Data shown START
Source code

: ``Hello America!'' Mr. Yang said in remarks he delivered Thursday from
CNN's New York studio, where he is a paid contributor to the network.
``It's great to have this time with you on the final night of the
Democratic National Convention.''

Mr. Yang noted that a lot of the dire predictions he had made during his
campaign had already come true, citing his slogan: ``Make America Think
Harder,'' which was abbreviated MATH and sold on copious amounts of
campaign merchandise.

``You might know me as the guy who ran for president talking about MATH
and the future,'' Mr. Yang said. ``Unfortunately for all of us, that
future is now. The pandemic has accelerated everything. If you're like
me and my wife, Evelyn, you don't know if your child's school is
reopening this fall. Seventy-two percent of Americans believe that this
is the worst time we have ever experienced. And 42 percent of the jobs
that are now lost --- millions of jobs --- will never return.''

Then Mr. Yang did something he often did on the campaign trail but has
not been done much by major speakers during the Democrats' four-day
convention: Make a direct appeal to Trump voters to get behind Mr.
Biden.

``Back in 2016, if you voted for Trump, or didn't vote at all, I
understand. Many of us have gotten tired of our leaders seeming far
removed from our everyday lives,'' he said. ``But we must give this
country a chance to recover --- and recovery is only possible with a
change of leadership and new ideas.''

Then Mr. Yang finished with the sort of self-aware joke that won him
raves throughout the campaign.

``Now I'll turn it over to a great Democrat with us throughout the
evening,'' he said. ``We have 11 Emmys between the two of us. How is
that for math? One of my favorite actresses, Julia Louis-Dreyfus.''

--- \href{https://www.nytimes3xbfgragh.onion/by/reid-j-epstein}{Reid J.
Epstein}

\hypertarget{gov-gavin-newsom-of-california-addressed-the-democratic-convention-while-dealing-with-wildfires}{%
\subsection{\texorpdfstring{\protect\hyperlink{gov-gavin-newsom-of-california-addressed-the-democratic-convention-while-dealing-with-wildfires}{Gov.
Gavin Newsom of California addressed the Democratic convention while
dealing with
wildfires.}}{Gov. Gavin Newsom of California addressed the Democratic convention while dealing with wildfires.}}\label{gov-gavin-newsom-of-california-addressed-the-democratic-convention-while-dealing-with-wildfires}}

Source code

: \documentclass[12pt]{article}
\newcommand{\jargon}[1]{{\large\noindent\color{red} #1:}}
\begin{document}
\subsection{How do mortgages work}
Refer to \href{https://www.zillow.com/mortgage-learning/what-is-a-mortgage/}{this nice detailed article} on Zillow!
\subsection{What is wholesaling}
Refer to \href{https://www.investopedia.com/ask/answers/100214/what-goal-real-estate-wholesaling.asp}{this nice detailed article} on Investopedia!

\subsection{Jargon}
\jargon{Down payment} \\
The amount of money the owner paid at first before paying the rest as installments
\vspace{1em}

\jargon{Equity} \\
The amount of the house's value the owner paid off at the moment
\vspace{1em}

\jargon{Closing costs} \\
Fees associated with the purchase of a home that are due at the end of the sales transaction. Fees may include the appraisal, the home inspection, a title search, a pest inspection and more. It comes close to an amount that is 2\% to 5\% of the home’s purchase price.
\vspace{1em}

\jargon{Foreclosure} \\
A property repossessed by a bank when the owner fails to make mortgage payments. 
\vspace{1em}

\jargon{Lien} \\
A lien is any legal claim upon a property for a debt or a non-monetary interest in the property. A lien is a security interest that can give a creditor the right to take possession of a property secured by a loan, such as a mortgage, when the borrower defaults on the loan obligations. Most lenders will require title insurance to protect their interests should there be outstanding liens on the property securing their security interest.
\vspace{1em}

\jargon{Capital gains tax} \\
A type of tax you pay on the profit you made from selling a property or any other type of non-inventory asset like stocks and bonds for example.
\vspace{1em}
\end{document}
Data shown END
Data shown START
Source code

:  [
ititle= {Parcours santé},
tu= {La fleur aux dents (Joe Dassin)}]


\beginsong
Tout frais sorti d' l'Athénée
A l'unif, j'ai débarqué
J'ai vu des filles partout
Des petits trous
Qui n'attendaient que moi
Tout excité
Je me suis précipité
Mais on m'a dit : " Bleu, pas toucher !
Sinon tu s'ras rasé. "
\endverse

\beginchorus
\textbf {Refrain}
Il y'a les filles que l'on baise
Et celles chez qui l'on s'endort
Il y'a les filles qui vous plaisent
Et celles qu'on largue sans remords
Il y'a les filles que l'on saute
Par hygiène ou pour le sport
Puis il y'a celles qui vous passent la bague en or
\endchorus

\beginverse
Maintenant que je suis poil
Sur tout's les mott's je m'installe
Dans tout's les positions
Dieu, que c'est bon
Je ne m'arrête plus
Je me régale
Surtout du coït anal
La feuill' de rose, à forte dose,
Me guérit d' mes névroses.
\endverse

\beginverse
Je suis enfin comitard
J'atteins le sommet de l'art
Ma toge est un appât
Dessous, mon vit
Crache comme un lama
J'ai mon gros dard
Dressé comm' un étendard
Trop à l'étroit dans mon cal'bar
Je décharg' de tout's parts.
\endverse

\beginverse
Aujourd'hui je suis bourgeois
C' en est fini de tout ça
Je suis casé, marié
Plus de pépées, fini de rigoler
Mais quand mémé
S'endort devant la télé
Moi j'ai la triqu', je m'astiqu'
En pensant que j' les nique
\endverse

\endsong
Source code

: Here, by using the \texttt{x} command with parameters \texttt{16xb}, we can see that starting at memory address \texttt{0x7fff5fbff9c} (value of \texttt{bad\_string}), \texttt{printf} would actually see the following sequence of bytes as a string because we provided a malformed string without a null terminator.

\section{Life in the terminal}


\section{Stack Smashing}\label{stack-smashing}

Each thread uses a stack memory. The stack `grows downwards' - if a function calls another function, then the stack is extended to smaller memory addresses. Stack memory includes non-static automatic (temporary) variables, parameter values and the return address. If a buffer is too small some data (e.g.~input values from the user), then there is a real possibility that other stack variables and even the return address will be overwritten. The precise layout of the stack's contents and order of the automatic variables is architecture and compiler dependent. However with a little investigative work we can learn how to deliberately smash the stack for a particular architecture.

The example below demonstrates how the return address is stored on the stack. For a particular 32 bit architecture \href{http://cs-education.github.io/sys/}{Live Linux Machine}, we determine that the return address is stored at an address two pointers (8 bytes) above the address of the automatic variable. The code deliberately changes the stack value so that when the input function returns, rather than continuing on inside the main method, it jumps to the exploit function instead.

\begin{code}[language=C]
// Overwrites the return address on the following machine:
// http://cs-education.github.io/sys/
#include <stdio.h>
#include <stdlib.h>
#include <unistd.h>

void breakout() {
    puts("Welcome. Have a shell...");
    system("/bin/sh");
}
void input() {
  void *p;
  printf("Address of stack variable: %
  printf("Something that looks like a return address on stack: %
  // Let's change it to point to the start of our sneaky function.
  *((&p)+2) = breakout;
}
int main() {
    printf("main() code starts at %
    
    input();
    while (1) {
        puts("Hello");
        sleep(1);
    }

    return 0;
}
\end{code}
Data shown END
**Instructions for the task**
Set down only the lines above that fall between the line holding "Maintenant que je suis poil" and the line holding "Each thread uses", inclusive, keeping each exact.

**Response**
Maintenant que je suis poil
Sur tout's les mott's je m'installe
Dans tout's les positions
Dieu, que c'est bon
Je ne m'arrête plus
Je me régale
Surtout du coït anal
La feuill' de rose, à forte dose,
Me guérit d' mes névroses.
\endverse

\beginverse
Je suis enfin comitard
J'atteins le sommet de l'art
Ma toge est un appât
Dessous, mon vit
Crache comme un lama
J'ai mon gros dard
Dressé comm' un étendard
Trop à l'étroit dans mon cal'bar
Je décharg' de tout's parts.
\endverse

\beginverse
Aujourd'hui je suis bourgeois
C' en est fini de tout ça
Je suis casé, marié
Plus de pépées, fini de rigoler
Mais quand mémé
S'endort devant la télé
Moi j'ai la triqu', je m'astiqu'
En pensant que j' les nique
\endverse

\endsong
Source code

: Here, by using the \texttt{x} command with parameters \texttt{16xb}, we can see that starting at memory address \texttt{0x7fff5fbff9c} (value of \texttt{bad\_string}), \texttt{printf} would actually see the following sequence of bytes as a string because we provided a malformed string without a null terminator.

\section{Life in the terminal}


\section{Stack Smashing}\label{stack-smashing}

Each thread uses a stack memory. The stack `grows downwards' - if a function calls another function, then the stack is extended to smaller memory addresses. Stack memory includes non-static automatic (temporary) variables, parameter values and the return address. If a buffer is too small some data (e.g.~input values from the user), then there is a real possibility that other stack variables and even the return address will be overwritten. The precise layout of the stack's contents and order of the automatic variables is architecture and compiler dependent. However with a little investigative work we can learn how to deliberately smash the stack for a particular architecture.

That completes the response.